Now here's a case where the MS software really was well-designed and easy to use (from a UI standpoint), but the grotesque slowness of the app killed it for me.

In 1994, I had a 50MHz 486SX... I didn't buy a Pentium 100 until '96, so you're right. Clock speed is more like 40 - 60 times faster (and thanks to wonders of CISC, performance is more than that). And disk space has increased for me by 3 orders of magnitude.

I seem to recall MicroCenter or CompUSA having a "Buck-a-Meg" sale and I bought a 340MB drive for $340, bringing my total to a whopping 580MB. Now I've got about 600GB over about 4 machines, maybe more since each box is crammed full of old drives ranging from 7GB to 250GB etc in addition to a few bigger drives.

I used to hate how my Amiga took like 3 minutes to boot back in the late 80's. Windows 2000 on a machine that was 100 times faster took around the same time. XP is much better, but still, there are times when I have a lot of apps loaded and it just seems to go out to lunch for several seconds before anything responds. And don't get me started on the launch time for Word 2003...

ANSI Bombs

[hpavc]

Does anyone remember those ANSI bombs of old? I remember BBS's had all sorts of elaborate protections against them, zipfile comments etc.

Anyone think it's interesting...

[JohnsonWax]

That /.ers can reference generic sounding apps like GraphicConverter and Preview without mention of the operating system?

Apple really has come a long way around here, eh?

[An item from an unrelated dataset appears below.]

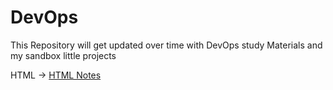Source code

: # DevOps
This Repository will get updated over time with DevOps study Materials and my sandbox little projects 

HTML -> <a href="https://fascinated-cerise-90c.notion.site/HTML-bf4d4447b22c4993bccaacd5328ac8d1">HTML Notes</a>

Re:Anyone think it's interesting...

[Yaztromo]

Apple really has come a long way around here, eh?

For the record, I bought my first Mac (a 12" PowerBook G4) this past spring based in significant part on all the good things I had read about Apple's latest offerings here on /. .

Yaz.

I wish Windows was like the Mac in this area...

[Chordonblue]

It's all pretty simple there. To install something you have to put in the admin password. Unix made easy.

The way Apple does it (by app) is FAR more intelligent than having to make a user an admin or log out of the system entirely to log in as an admin.

I have a few applications here at the school that demand admin privs. I've all but given up trying to restrict them. But as anyone who has seen the proliferation of unwanted toolbars can attest - the cost is high.

How do they reencode?

[SuperKendall]

MSN reencodes all images to PNG

That brings to mind the question of if the reader on the server is using a standard library that might have buffer exploits, so that you could alter the server to start feeding out PNG's with viruses (assuming a similar attack could be found in the PNG reader in windows, not sure if that's true or not).

Re:Tutorial on GDI Scan to find vulnerable apps

[pe1chl]

This page refers to a download location for an updated gdiplus.dll, but the extracted file is dated 04-05-2004.
Is that really the fixed version? Did Microsoft know about this problem for so long?

Is this based on the Independent JPEG Group lib?

[fraktus]

From www.ijg.org. This library is very popular.
And if yes, are all application linking this library subject to the vulnerability?

If yes this will be a lot of work to update all applications.